**TASK STATEMENT:** Your job with the data below is to output exactly the lines from the one holding "- LoudCloud raised" down to the one holding "- This left", both included, and no others.

**INFORMATION SUPPLIED:**
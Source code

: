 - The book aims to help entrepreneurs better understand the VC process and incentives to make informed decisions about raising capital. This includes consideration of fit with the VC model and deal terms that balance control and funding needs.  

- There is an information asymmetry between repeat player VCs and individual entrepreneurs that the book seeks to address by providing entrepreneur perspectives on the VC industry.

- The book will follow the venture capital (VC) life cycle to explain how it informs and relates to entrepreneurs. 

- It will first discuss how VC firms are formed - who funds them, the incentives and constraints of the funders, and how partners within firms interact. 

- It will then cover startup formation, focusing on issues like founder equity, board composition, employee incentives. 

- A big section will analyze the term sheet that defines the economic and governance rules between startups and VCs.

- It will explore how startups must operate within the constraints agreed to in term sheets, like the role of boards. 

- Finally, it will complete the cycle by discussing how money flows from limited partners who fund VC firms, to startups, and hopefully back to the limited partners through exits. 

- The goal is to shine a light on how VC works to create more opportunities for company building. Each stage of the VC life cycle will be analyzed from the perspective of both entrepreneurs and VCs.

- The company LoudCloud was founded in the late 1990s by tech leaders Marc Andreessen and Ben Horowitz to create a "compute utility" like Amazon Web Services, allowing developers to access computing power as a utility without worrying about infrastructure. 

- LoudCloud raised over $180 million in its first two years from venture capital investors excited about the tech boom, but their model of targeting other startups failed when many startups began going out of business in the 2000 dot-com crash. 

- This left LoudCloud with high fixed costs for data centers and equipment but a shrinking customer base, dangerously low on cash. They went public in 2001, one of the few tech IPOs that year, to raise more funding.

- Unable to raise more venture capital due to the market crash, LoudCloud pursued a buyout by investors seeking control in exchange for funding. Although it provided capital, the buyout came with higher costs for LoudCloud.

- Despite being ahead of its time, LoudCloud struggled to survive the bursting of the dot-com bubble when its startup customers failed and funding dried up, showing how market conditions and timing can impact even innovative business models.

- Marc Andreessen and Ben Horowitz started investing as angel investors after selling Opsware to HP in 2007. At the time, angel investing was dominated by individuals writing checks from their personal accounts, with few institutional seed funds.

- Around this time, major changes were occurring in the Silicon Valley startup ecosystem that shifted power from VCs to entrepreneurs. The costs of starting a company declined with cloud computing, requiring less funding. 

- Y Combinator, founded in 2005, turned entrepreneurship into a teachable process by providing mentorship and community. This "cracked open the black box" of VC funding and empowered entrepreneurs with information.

* * *

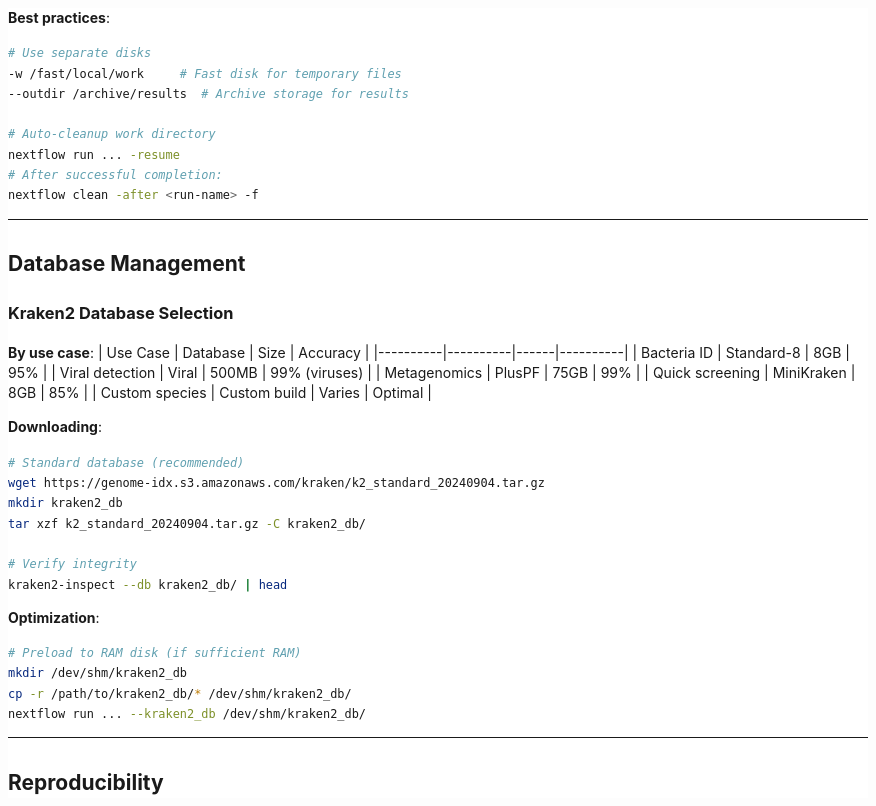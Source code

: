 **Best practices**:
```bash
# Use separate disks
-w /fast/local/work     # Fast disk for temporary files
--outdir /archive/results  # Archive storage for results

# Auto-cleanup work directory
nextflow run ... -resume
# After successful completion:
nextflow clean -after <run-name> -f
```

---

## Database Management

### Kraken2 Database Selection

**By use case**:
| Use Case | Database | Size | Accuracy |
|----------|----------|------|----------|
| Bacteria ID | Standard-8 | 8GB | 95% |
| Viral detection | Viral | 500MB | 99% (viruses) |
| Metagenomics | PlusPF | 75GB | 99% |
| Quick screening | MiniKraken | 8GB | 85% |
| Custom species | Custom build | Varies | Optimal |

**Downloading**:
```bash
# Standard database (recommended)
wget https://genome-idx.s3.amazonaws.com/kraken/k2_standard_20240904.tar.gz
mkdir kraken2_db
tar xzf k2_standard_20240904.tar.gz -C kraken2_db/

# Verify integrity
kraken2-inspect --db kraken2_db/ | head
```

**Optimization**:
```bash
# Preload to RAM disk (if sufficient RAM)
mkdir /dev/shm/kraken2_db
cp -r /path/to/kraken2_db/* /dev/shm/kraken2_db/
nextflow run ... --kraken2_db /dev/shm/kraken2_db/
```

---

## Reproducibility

**RESPONSE BELOW:**
- LoudCloud raised over $180 million in its first two years from venture capital investors excited about the tech boom, but their model of targeting other startups failed when many startups began going out of business in the 2000 dot-com crash. 

- This left LoudCloud with high fixed costs for data centers and equipment but a shrinking customer base, dangerously low on cash. They went public in 2001, one of the few tech IPOs that year, to raise more funding.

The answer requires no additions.